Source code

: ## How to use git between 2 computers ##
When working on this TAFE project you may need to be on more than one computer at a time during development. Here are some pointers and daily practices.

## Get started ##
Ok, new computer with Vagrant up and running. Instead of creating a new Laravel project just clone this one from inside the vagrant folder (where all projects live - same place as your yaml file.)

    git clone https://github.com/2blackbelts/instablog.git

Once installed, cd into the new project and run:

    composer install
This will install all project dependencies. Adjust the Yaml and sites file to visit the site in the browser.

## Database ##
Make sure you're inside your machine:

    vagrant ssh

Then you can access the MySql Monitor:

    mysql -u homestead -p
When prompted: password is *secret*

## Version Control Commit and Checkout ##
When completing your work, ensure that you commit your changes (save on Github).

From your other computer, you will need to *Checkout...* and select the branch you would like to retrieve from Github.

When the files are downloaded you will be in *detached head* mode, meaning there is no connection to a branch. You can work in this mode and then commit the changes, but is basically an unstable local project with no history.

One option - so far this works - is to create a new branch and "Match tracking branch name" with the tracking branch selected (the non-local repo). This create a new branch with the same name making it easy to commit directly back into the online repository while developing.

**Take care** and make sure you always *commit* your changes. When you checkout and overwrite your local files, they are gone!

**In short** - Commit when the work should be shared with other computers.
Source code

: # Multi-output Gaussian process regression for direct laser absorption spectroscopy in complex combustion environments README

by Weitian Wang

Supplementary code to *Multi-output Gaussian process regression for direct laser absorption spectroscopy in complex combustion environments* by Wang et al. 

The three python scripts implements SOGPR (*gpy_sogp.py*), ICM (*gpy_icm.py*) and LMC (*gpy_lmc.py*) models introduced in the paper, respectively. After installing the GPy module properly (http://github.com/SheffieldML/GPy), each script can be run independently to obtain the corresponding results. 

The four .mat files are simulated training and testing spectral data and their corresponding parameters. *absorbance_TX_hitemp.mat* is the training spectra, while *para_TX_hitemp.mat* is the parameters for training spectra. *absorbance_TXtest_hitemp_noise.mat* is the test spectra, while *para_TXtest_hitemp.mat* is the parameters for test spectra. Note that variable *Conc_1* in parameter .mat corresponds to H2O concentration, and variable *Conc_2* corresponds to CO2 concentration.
◆ ◆ ◆
Directions:
Go back to the listing above. Copy word for word the lines from the one with "From your other" through the one with "One option - so", and nothing more.

Output below:
From your other computer, you will need to *Checkout...* and select the branch you would like to retrieve from Github.

When the files are downloaded you will be in *detached head* mode, meaning there is no connection to a branch. You can work in this mode and then commit the changes, but is basically an unstable local project with no history.

One option - so far this works - is to create a new branch and "Match tracking branch name" with the tracking branch selected (the non-local repo). This create a new branch with the same name making it easy to commit directly back into the online repository while developing.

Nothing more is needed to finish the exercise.